Un matin, mon collègue de travail arrive dans notre bureau. Il me raconte qu’il était question de Squid Game à la radio ; des parents à l’antenne ne comprenaient pas pourquoi certains n’interdisaient pas à leurs enfants de regarder cette série.

A cela, il m’a demandé si je l’avais regardée et « qu’est-ce qu’ils font, les gosses, dans cette série ». J’ai pu lui répondre que si je n’avais pas encore regardé la série, je savais déjà une chose : Squid Game ne met en scène des enfants, mais des personnes adultes. Ensuite, j’ai pu lire les différents articles de la presse généraliste où cette même question, allant jusqu’aux membres du gouvernement Français, était mise en avant.

Cette petite discussion, et les réactions en général, m’ont non seulement lancé pour regarder la série (9 épisodes, pas bien long !), mais également donné envie d’écrire cet édito. De fait, le questionnement derrière est très intéressant. C’est donc ce dont nous allons discuter au travers de plusieurs points.

Comme d’habitude, permettez-moi de rappeler le but d’un édito : réagir à un événement, un fait, d’une façon purement subjective, celle de votre serviteur. Les propos de cet édito n’engagent donc que moi, Nicolas, et d’aucune façon les autres personnes composant le staff de Rockstar Mag’. Les mots reflètent ma pensée et sont, bien entendu, pleinement assumés. Si le sujet ici est bien plus généraliste que les précédents (et vous pouvez retrouver mon dernier édito parlant de la communication et des attentes autour de GTA V E&E), il nous permettra néanmoins de faire quelques liens avec les jeux Rockstar Games et, particulièrement, la saga Grand Theft Auto.

I. Séries, films, jeux vidéo : le respect de la vision d’auteur

Avant toute chose, il est à mon sens important d’évoquer un point important : la vision d’auteur. Dans tous les médias culturels, des séries aux films et bien entendu les jeux vidéo, des histoires, des scénarios (plus ou moins poignants suivant les styles) nous parviennent. Nous sont racontés.

Si nous y voyons la finalité, tout cela est l’œuvre de nombreuses équipes. Celles-ci, de même que le projet, ont été menés et orchestrés par une personne, un réalisateur ou une réalisatrice, auteur ou autrice qui, à travers son œuvre culturelle, donne sa vision sur le sujet traité, une vision qui lui est propre, une vision d’auteur.

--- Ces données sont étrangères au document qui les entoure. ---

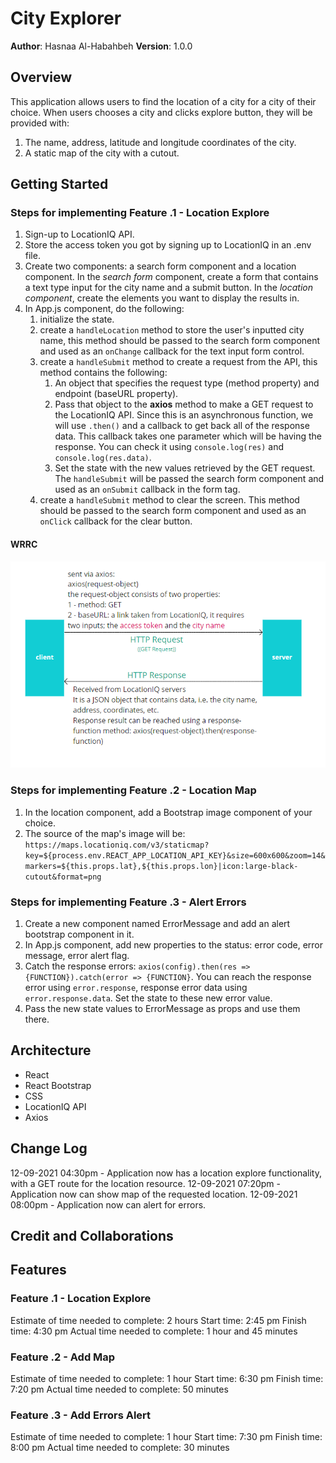 # City Explorer

**Author**: Hasnaa Al-Habahbeh
**Version**: 1.0.0 <!--(increment the patch/fix version number if you make more commits past your first submission)-->

## Overview

This application allows users to find the location of a city for a city of their choice. When users chooses a city and clicks explore button, they will be provided with:

1. The name, address, latitude and longitude coordinates of the city.
2. A static map of the city with a cutout.

## Getting Started

### Steps for implementing Feature .1 - Location Explore

1. Sign-up to LocationIQ API.
2. Store the access token you got by signing up to LocationIQ in an .env file.
3. Create two components: a search form component and a location component. In the *search form* component, create a form that contains a text type input for the city name and a submit button. In the *location component*, create the elements you want to display the results in.
4. In App.js component, do the following:
    1. initialize the state.
    2. create a `handleLocation` method to store the user's inputted city name, this method should be passed to the search form component and used as an `onChange` callback for the text input form control.
    3. create a `handleSubmit` method to create a request from the API, this method contains the following:
        1. An object that specifies the request type (method property) and endpoint (baseURL property).
        2. Pass that object to the **axios** method to make a GET request to the LocationIQ API. Since this is an asynchronous function, we will use `.then()` and a callback to get back all of the response data.
        This callback takes one parameter which will be having the response. You can check it using `console.log(res)` and `console.log(res.data)`.
        3. Set the state with the new values retrieved by the GET request.
    The `handleSubmit` will be passed the search form component and used as an `onSubmit` callback in the form tag.
    4. create a `handleSubmit` method to clear the screen. This method should be passed to the search form component and used as an `onClick` callback for the clear button.

#### WRRC

![WRRC image](./src/assets/WRRC.PNG)

### Steps for implementing Feature .2 - Location Map

1. In the location component, add a Bootstrap image component of your choice.
2. The source of the map's image will be: `https://maps.locationiq.com/v3/staticmap?key=${process.env.REACT_APP_LOCATION_API_KEY}&size=600x600&zoom=14&markers=${this.props.lat},${this.props.lon}|icon:large-black-cutout&format=png`

### Steps for implementing Feature .3 - Alert Errors

1. Create a new component named ErrorMessage and add an alert bootstrap component in it.
2. In App.js component, add new properties to the status: error code, error message, error alert flag.
3. Catch the response errors: `axios(config).then(res => {FUNCTION}).catch(error => {FUNCTION}`.
    You can reach the response error using `error.response`, response error data using `error.response.data`.
    Set the state to these new error value.
4. Pass the new state values to ErrorMessage as props and use them there.

## Architecture

* React
* React Bootstrap
* CSS
* LocationIQ API
* Axios

## Change Log

12-09-2021 04:30pm - Application now has a location explore functionality, with a GET route for the location resource.
12-09-2021 07:20pm - Application now can show map of the requested location.
12-09-2021 08:00pm - Application now can alert for errors.

## Credit and Collaborations
<!-- Give credit (and a link) to other people or resources that helped you build this application. -->

## Features

### Feature .1 - Location Explore

Estimate of time needed to complete: 2 hours
Start time: 2:45 pm
Finish time: 4:30 pm
Actual time needed to complete: 1 hour and 45 minutes

### Feature .2 - Add Map

Estimate of time needed to complete: 1 hour
Start time: 6:30 pm
Finish time: 7:20 pm
Actual time needed to complete: 50 minutes

### Feature .3 - Add Errors Alert

Estimate of time needed to complete: 1 hour
Start time: 7:30 pm
Finish time: 8:00 pm
Actual time needed to complete: 30 minutes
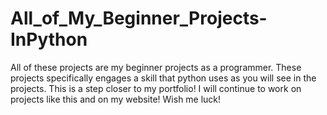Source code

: # All_of_My_Beginner_Projects-InPython
All of these projects are my beginner projects as a programmer. These projects specifically engages a skill that python uses as you will see in the projects. 
This is a step closer to my portfolio! I will continue to work on projects like this and on my website! Wish me luck!
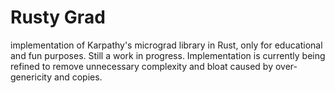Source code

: # Rusty Grad

implementation of Karpathy's micrograd library in Rust, only for educational and fun purposes. Still a work in progress. Implementation is currently being refined to remove unnecessary complexity and bloat caused by over-genericity and copies.
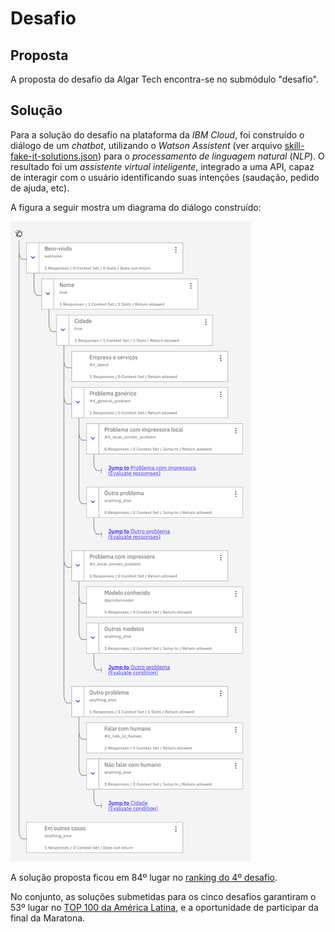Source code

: # Desafio

## Proposta

A proposta do desafio da Algar Tech encontra-se no submódulo "desafio".

## Solução

Para a solução do desafio na plataforma da *IBM Cloud*, foi construído o
diálogo de um *chatbot*, utilizando o *Watson Assistent* (ver arquivo
[skill-fake-it-solutions.json](solução/skill-fake-it-solutions.json)) para o
*processamento de linguagem natural* (*NLP*). O resultado foi um
*assistente virtual inteligente*, integrado a uma API, capaz de interagir
com o usuário identificando suas intenções (saudação, pedido de ajuda, etc).

A figura a seguir mostra um diagrama do diálogo construído:

![diagrama do diálogo do assistente virtual](solução/dialog-screenshot.png)

A solução proposta ficou em 84º lugar no
[ranking do 4º desafio](https://maratona.dev/ranking/4).

No conjunto, as soluções submetidas para os cinco desafios garantiram o 53º
lugar no [TOP 100 da América Latina](https://maratona.dev/ranking),
e a oportunidade de participar da final da Maratona.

Dans un monde où les goûts et les couleurs sont (heureusement) différents, cette vision peut, à la sortie de l’œuvre en question, réunir ou diviser. Cette vision peut s’engager, dénoncer (directement ou non) les faits ou les maux de la société, caricaturer, se moquer, ou… rien de cela. Bien entendu, un thème peut plaire à l’un mais pas à l’autre, cela est normal. En revanche, toute personne se doit de respecter, qu’il soit en accord ou pas, le point de vue de l’auteur. De même pour sa création. Un point de vue, un ou plusieurs messages qui, parfois, pour être compris, requièrent une certaine une maturité intellectuelle.

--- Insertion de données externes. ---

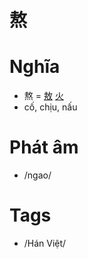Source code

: # 熬

# Nghĩa
* 熬 = [敖](敖.md) [火](火.md)
* cố, chịu, nấu

# Phát âm
* /ngao/

# Tags
* /Hán Việt/

<script>window.HANZI_FIELD='熬';</script>
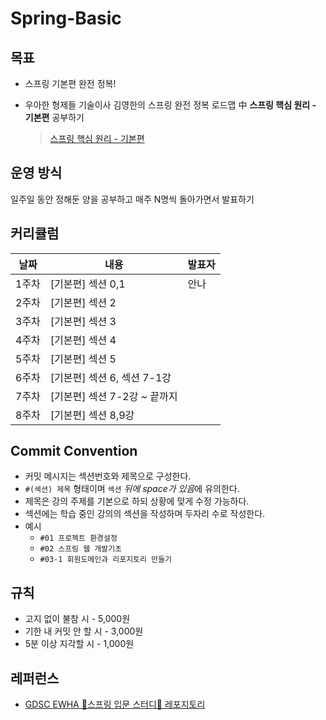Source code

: # Spring-Basic

## 목표
- 스프링 기본편 완전 정복!
- 우아한 형제들 기술이사 김영한의 스프링 완전 정복 로드맵 中 **스프링 핵심 원리 - 기본편** 공부하기
   <br>
  
  > [스프링 핵심 원리 - 기본편](https://www.inflearn.com/course/%EC%8A%A4%ED%94%84%EB%A7%81-%ED%95%B5%EC%8B%AC-%EC%9B%90%EB%A6%AC-%EA%B8%B0%EB%B3%B8%ED%8E%B8)

## 운영 방식
일주일 동안 정해둔 양을 공부하고 매주 N명씩 돌아가면서 발표하기
  
  
## 커리큘럼
|날짜|내용|발표자|
|---|---|---|
|1주차|[기본편] 섹션 0,1|안나|
|2주차|[기본편] 섹션 2|
|3주차|[기본편] 섹션 3|
|4주차|[기본편] 섹션 4|
|5주차|[기본편] 섹션 5|
|6주차|[기본편] 섹션 6, 섹션 7-1강|
|7주차|[기본편] 섹션 7-2강 ~ 끝까지|
|8주차|[기본편] 섹션 8,9강|

## Commit Convention
- 커밋 메시지는 섹션번호와 제목으로 구성한다.
- `#(섹션) 제목` 형태이며 `섹션` *뒤에 space가 있음*에 유의한다.
- 제목은 강의 주제를 기본으로 하되 상황에 맞게 수정 가능하다.
- 섹션에는 학습 중인 강의의 섹션을 작성하며 두자리 수로 작성한다.
- 예시
    - `#01 프로젝트 환경설정`
    - `#02 스프링 웹 개발기초`
    - `#03-1 회원도메인과 리포지토리 만들기`

## 규칙
- 고지 없이 불참 시 - 5,000원
- 기한 내 커밋 안 할 시 - 3,000원
- 5분 이상 지각할 시 - 1,000원

## 레퍼런스
- [GDSC EWHA 🌱스프링 입문 스터디🌱 레포지토리](https://github.com/gdscewha-3rd/Study-Spring?tab=readme-ov-file)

Qu’est-ce que Grand Theft Auto, si ce n’est une caricature poussée à l’extrême de l’ « American Way of Life », qui appuie sur tous les vices de la culture Américaine ? Que peuvent nous apprendre (entre autres) à la fois Red Dead Redemption et Red Dead Redemption II ? Que nous sommes à jamais responsables de nos actes. Qu’on ne peut échapper aux méfaits de son passé. Mais aussi qu’un plan n’est jamais infaillible et qu’on ne peut combattre la gravité. Qu’est-ce que dénonce Squid Game ? La cupidité humaine, tout simplement.

extrait Squid Game

Bien entendu, la violence est présente, omniprésente. Mais elle n’est jamais là par hasard. Elle est ici pour servir un contexte, dénoncer des sujets de société, retranscrire une époque. Elle est présente car notre monde est violent. Or, ces œuvres représentent ce monde.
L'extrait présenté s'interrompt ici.